[What you need to do] The answer should consist of all the entries, repeated word for word.

[[ Data provided, beginning ]]

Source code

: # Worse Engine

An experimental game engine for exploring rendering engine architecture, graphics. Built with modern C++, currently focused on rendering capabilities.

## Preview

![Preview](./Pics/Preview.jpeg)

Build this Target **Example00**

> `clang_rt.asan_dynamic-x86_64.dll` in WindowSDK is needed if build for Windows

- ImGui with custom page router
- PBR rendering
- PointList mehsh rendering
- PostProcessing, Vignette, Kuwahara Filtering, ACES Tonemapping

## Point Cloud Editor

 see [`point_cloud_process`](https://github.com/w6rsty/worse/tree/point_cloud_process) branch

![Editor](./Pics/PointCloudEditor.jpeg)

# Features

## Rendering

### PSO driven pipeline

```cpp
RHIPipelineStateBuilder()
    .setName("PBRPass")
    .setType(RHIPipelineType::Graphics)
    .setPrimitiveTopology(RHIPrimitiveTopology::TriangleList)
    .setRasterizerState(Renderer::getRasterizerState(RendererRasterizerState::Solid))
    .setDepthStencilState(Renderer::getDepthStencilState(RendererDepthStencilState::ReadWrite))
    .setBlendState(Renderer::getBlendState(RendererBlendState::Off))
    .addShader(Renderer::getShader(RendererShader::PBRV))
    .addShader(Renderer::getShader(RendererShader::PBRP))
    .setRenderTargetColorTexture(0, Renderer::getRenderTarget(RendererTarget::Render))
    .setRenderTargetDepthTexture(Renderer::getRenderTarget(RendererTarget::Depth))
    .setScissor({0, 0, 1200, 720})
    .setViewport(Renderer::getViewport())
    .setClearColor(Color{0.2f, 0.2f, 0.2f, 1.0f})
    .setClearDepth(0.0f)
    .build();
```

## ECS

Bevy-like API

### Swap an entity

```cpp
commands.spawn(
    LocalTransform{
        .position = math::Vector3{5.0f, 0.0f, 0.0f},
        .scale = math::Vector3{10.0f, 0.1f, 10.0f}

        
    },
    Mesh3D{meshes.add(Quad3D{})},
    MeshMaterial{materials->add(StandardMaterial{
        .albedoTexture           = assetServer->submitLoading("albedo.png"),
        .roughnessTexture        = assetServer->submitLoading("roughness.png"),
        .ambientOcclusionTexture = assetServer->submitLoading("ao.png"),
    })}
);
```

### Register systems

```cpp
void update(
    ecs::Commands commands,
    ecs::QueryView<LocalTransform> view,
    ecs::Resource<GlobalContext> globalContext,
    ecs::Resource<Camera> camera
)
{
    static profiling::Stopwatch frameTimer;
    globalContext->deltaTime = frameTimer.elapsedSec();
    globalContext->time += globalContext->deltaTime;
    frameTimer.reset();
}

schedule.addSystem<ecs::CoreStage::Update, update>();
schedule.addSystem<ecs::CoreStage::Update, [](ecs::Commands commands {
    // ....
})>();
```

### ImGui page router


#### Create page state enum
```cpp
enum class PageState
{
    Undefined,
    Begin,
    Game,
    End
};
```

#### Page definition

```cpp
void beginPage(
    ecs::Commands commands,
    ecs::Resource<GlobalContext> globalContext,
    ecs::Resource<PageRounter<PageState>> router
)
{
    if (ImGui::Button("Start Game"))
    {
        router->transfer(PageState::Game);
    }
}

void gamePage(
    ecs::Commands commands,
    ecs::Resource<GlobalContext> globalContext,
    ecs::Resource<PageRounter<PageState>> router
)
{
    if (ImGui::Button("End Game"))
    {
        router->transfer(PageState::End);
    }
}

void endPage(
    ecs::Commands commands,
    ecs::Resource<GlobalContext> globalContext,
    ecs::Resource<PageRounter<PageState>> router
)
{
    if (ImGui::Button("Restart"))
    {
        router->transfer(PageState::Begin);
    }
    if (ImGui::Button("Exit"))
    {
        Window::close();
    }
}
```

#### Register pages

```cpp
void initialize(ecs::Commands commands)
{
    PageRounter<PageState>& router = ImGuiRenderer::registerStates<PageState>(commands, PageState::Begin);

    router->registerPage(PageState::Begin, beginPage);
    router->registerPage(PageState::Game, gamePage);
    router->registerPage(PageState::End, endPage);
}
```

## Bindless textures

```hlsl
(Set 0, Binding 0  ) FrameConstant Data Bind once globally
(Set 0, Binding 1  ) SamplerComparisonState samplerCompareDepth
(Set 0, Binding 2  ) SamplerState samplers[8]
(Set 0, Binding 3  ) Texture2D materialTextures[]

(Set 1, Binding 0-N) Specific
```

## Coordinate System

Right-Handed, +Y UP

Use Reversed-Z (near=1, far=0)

[[ Data provided, end ]]

[Solution]
Source code

: # Worse Engine

An experimental game engine for exploring rendering engine architecture, graphics. Built with modern C++, currently focused on rendering capabilities.

## Preview

![Preview](./Pics/Preview.jpeg)

Build this Target **Example00**

> `clang_rt.asan_dynamic-x86_64.dll` in WindowSDK is needed if build for Windows

- ImGui with custom page router
- PBR rendering
- PointList mehsh rendering
- PostProcessing, Vignette, Kuwahara Filtering, ACES Tonemapping

## Point Cloud Editor

 see [`point_cloud_process`](https://github.com/w6rsty/worse/tree/point_cloud_process) branch

![Editor](./Pics/PointCloudEditor.jpeg)

# Features

## Rendering

### PSO driven pipeline

```cpp
RHIPipelineStateBuilder()
    .setName("PBRPass")
    .setType(RHIPipelineType::Graphics)
    .setPrimitiveTopology(RHIPrimitiveTopology::TriangleList)
    .setRasterizerState(Renderer::getRasterizerState(RendererRasterizerState::Solid))
    .setDepthStencilState(Renderer::getDepthStencilState(RendererDepthStencilState::ReadWrite))
    .setBlendState(Renderer::getBlendState(RendererBlendState::Off))
    .addShader(Renderer::getShader(RendererShader::PBRV))
    .addShader(Renderer::getShader(RendererShader::PBRP))
    .setRenderTargetColorTexture(0, Renderer::getRenderTarget(RendererTarget::Render))
    .setRenderTargetDepthTexture(Renderer::getRenderTarget(RendererTarget::Depth))
    .setScissor({0, 0, 1200, 720})
    .setViewport(Renderer::getViewport())
    .setClearColor(Color{0.2f, 0.2f, 0.2f, 1.0f})
    .setClearDepth(0.0f)
    .build();
```

## ECS

Bevy-like API

### Swap an entity

```cpp
commands.spawn(
    LocalTransform{
        .position = math::Vector3{5.0f, 0.0f, 0.0f},
        .scale = math::Vector3{10.0f, 0.1f, 10.0f}

        
    },
    Mesh3D{meshes.add(Quad3D{})},
    MeshMaterial{materials->add(StandardMaterial{
        .albedoTexture           = assetServer->submitLoading("albedo.png"),
        .roughnessTexture        = assetServer->submitLoading("roughness.png"),
        .ambientOcclusionTexture = assetServer->submitLoading("ao.png"),
    })}
);
```

### Register systems

```cpp
void update(
    ecs::Commands commands,
    ecs::QueryView<LocalTransform> view,
    ecs::Resource<GlobalContext> globalContext,
    ecs::Resource<Camera> camera
)
{
    static profiling::Stopwatch frameTimer;
    globalContext->deltaTime = frameTimer.elapsedSec();
    globalContext->time += globalContext->deltaTime;
    frameTimer.reset();
}

schedule.addSystem<ecs::CoreStage::Update, update>();
schedule.addSystem<ecs::CoreStage::Update, [](ecs::Commands commands {
    // ....
})>();
```

### ImGui page router


#### Create page state enum
```cpp
enum class PageState
{
    Undefined,
    Begin,
    Game,
    End
};
```

#### Page definition

```cpp
void beginPage(
    ecs::Commands commands,
    ecs::Resource<GlobalContext> globalContext,
    ecs::Resource<PageRounter<PageState>> router
)
{
    if (ImGui::Button("Start Game"))
    {
        router->transfer(PageState::Game);
    }
}

void gamePage(
    ecs::Commands commands,
    ecs::Resource<GlobalContext> globalContext,
    ecs::Resource<PageRounter<PageState>> router
)
{
    if (ImGui::Button("End Game"))
    {
        router->transfer(PageState::End);
    }
}

void endPage(
    ecs::Commands commands,
    ecs::Resource<GlobalContext> globalContext,
    ecs::Resource<PageRounter<PageState>> router
)
{
    if (ImGui::Button("Restart"))
    {
        router->transfer(PageState::Begin);
    }
    if (ImGui::Button("Exit"))
    {
        Window::close();
    }
}
```

#### Register pages

```cpp
void initialize(ecs::Commands commands)
{
    PageRounter<PageState>& router = ImGuiRenderer::registerStates<PageState>(commands, PageState::Begin);

    router->registerPage(PageState::Begin, beginPage);
    router->registerPage(PageState::Game, gamePage);
    router->registerPage(PageState::End, endPage);
}
```

## Bindless textures

```hlsl
(Set 0, Binding 0  ) FrameConstant Data Bind once globally
(Set 0, Binding 1  ) SamplerComparisonState samplerCompareDepth
(Set 0, Binding 2  ) SamplerState samplers[8]
(Set 0, Binding 3  ) Texture2D materialTextures[]

(Set 1, Binding 0-N) Specific
```

## Coordinate System

Right-Handed, +Y UP

Use Reversed-Z (near=1, far=0)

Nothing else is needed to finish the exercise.